0

I have a scrapy spider which was working as expected for a while, but now returning empty response.

class BossSpider(scrapy.Spider):
    name = 'bossaz'
    allowed_domains = ['boss.az']
    start_urls = ['https://boss.az/vacancies']

    def parse(self, response):
        for href in response.xpath('//a[@class="results-i-link"]/@href'):
            yield response.follow(href, self.parse_jobs)

        next_page = response.xpath('//span[@class="next"]/a[@rel="next"]/@href').extract_first()
        if next_page is not None:
            yield response.follow(next_page, callback=self.parse)

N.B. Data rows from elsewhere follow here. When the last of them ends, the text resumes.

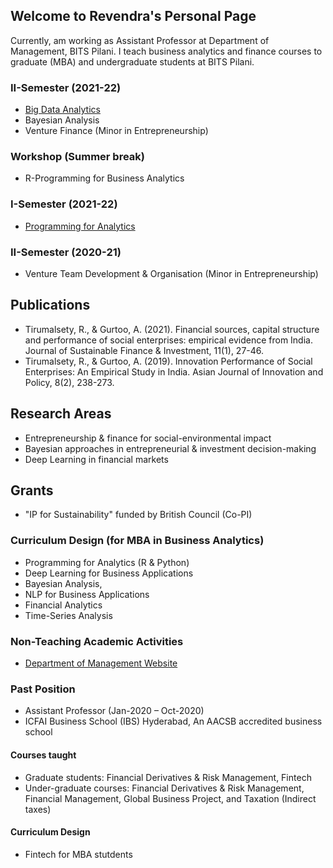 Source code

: ## Welcome to Revendra's Personal Page
Currently, am working as Assistant Professor at Department of Management, BITS Pilani. I teach business analytics and finance courses to graduate (MBA) and undergraduate students at BITS Pilani.

### II-Semester (2021-22)
* [Big Data Analytics](https://github.com/revendrat/Big-Data-Analytics)
* Bayesian Analysis
* Venture Finance (Minor in Entrepreneurship)

### Workshop (Summer break) 
* R-Programming for Business Analytics

### I-Semester (2021-22)
* [Programming for Analytics](https://github.com/revendrat/Programming-for-Analytics--MPBA-G507)

### II-Semester (2020-21)
* Venture Team Development & Organisation (Minor in Entrepreneurship)

## Publications
* Tirumalsety, R., & Gurtoo, A. (2021). Financial sources, capital structure and performance of social enterprises: empirical evidence from India. Journal of Sustainable Finance & Investment, 11(1), 27-46.
* Tirumalsety, R., & Gurtoo, A. (2019). Innovation Performance of Social Enterprises: An Empirical Study in India. Asian Journal of Innovation and Policy, 8(2), 238-273.

## Research Areas
* Entrepreneurship & finance for social-environmental impact
* Bayesian approaches in entrepreneurial & investment decision-making
* Deep Learning in financial markets

## Grants
* "IP for Sustainability" funded by British Council (Co-PI)

### Curriculum Design (for MBA in Business Analytics)
* Programming for Analytics (R & Python)
* Deep Learning for Business Applications 
* Bayesian Analysis, 
* NLP for Business Applications
* Financial Analytics 
* Time-Series Analysis

### Non-Teaching Academic Activities
* [Department of Management Website](https://dom.bits-pilani.ac.in/Web%20Team.html)

### Past Position
* Assistant Professor (Jan-2020 – Oct-2020)
* ICFAI Business School (IBS) Hyderabad, An AACSB accredited business school

#### Courses taught
* Graduate students: Financial Derivatives & Risk Management, Fintech
* Under-graduate courses: Financial Derivatives & Risk Management, Financial Management, Global Business Project, and Taxation (Indirect taxes)

#### Curriculum Design
* Fintech for MBA stutdents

    def parse_jobs(self, response):
        scraped_data = dict()
        scraped_data['job_title'] = response.xpath('//h1[@class="post-title"]/text()').extract_first()
        scraped_data['employer'] = response.xpath('//a[@class="post-company"]/text()').extract_first()
        scraped_data['published'] = response.xpath('//div[@class="bumped_on params-i-val"]/text()').extract_first()
        scraped_data['details'] = response.xpath('//div[@class="post-cols post-info"]').extract()
        yield scraped_data

Right now above code returns the stats below when I run spider in my machine:

{'downloader/request_bytes': 431,
 'downloader/request_count': 2,
 'downloader/request_method_count/GET': 2,
 'downloader/response_bytes': 304,
 'downloader/response_count': 2,
 'downloader/response_status_count/204': 2,
 'finish_reason': 'finished',
 'finish_time': datetime.datetime(2018, 8, 30, 5, 30, 18, 860994),
 'log_count/DEBUG': 3,
 'log_count/INFO': 7,
 'memusage/max': 53403648,
 'memusage/startup': 53403648,
 'response_received_count': 2,
 'scheduler/dequeued': 1,
 'scheduler/dequeued/memory': 1,
 'scheduler/enqueued': 1,
 'scheduler/enqueued/memory': 1,
 'start_time': datetime.datetime(2018, 8, 30, 5, 30, 17, 554091)}

I also tried to get result in terminal by typing scrapy shell https://boss.az/vacancies. In terminal, response.body also returns empty string. Note that, I checked the website's HTML code and there is no structural change. What can be reason for this spider to return HTTP status 204?

Elgin Cahangirov
  • 1,932
  • 4
  • 24
  • 45
  • it is working for me, I'm using USER_AGENT = "Mozilla/5.0 (Windows NT 10.0; Win64; x64) AppleWebKit/537.36 (KHTML, like Gecko) Chrome/68.0.3440.106 Safari/537.36" in settings – Hassan Raza Aug 30 '18 at 10:06
  • is is working now after I added that line to settings file. But still don't understand the reason. I have other spiders in the same project and they are working properly without changing USER_AGENT. Anyway, thanks for the help! – Elgin Cahangirov Aug 30 '18 at 10:28

0 Answers0